§ **Task description**: Pull every line holding the string "wrote" from the records below.

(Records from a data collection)
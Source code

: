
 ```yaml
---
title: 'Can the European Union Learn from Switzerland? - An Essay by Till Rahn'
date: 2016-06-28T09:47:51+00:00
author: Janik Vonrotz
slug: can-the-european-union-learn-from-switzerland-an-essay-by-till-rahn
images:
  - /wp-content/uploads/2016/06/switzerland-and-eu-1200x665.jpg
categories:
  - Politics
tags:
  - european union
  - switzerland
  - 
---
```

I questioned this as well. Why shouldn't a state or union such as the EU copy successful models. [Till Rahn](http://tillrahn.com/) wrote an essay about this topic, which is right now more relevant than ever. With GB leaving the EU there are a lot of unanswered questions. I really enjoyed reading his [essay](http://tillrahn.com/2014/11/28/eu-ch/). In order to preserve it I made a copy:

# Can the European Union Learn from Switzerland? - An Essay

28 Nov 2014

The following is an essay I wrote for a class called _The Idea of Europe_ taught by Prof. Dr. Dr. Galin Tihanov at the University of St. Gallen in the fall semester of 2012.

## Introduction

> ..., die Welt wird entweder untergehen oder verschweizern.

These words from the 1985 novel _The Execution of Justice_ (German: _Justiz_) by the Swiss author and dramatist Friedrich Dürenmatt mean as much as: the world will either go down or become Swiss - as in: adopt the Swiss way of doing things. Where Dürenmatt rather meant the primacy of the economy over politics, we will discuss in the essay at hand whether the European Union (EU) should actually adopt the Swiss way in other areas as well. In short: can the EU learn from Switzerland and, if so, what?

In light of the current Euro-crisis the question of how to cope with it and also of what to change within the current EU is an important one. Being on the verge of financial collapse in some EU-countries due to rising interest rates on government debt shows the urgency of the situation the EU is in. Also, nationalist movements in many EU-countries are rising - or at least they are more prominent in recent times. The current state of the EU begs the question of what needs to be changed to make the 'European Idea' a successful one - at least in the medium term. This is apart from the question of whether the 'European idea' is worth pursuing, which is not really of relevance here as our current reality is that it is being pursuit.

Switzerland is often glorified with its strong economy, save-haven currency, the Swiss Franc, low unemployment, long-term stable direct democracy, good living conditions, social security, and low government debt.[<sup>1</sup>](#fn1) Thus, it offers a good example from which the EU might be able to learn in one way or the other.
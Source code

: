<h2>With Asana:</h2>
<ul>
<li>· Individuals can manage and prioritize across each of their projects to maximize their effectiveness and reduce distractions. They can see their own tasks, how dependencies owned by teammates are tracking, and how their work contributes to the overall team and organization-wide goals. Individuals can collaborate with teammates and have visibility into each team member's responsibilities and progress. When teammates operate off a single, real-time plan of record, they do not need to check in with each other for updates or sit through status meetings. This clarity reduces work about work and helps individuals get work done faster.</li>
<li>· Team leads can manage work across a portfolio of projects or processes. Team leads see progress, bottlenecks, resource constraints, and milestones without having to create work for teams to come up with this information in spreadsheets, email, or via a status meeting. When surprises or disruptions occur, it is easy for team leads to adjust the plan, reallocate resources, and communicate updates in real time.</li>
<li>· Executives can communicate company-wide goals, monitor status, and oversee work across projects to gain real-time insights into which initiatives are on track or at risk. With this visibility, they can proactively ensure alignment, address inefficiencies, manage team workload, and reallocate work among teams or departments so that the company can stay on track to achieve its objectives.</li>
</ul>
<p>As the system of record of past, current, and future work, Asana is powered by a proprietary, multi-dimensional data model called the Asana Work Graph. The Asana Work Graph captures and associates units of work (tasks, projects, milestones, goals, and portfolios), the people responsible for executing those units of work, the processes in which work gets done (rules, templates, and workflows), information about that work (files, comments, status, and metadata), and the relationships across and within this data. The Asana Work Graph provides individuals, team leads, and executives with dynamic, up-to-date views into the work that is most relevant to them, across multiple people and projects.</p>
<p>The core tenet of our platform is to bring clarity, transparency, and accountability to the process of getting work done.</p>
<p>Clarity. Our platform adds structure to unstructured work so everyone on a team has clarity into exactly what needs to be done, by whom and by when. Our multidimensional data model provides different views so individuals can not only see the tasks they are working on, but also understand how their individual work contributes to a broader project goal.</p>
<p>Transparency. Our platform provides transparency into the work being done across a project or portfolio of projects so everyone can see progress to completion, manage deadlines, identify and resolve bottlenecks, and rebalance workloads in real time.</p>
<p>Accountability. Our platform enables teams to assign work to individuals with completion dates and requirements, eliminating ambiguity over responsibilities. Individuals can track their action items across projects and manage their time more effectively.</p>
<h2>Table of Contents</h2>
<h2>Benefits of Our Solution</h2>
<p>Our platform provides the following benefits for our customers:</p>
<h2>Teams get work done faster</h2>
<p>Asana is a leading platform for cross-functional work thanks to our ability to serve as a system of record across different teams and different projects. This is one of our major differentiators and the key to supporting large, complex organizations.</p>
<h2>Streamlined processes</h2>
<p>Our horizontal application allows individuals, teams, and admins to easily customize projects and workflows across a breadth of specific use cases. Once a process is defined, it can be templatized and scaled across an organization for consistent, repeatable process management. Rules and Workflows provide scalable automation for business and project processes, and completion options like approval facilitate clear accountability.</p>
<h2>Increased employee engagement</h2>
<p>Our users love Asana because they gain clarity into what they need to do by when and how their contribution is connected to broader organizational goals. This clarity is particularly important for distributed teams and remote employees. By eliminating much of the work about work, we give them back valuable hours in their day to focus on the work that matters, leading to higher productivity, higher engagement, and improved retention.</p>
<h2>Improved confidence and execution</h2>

§ **Result**:
I questioned this as well. Why shouldn't a state or union such as the EU copy successful models. [Till Rahn](http://tillrahn.com/) wrote an essay about this topic, which is right now more relevant than ever. With GB leaving the EU there are a lot of unanswered questions. I really enjoyed reading his [essay](http://tillrahn.com/2014/11/28/eu-ch/). In order to preserve it I made a copy:
The following is an essay I wrote for a class called _The Idea of Europe_ taught by Prof. Dr. Dr. Galin Tihanov at the University of St. Gallen in the fall semester of 2012.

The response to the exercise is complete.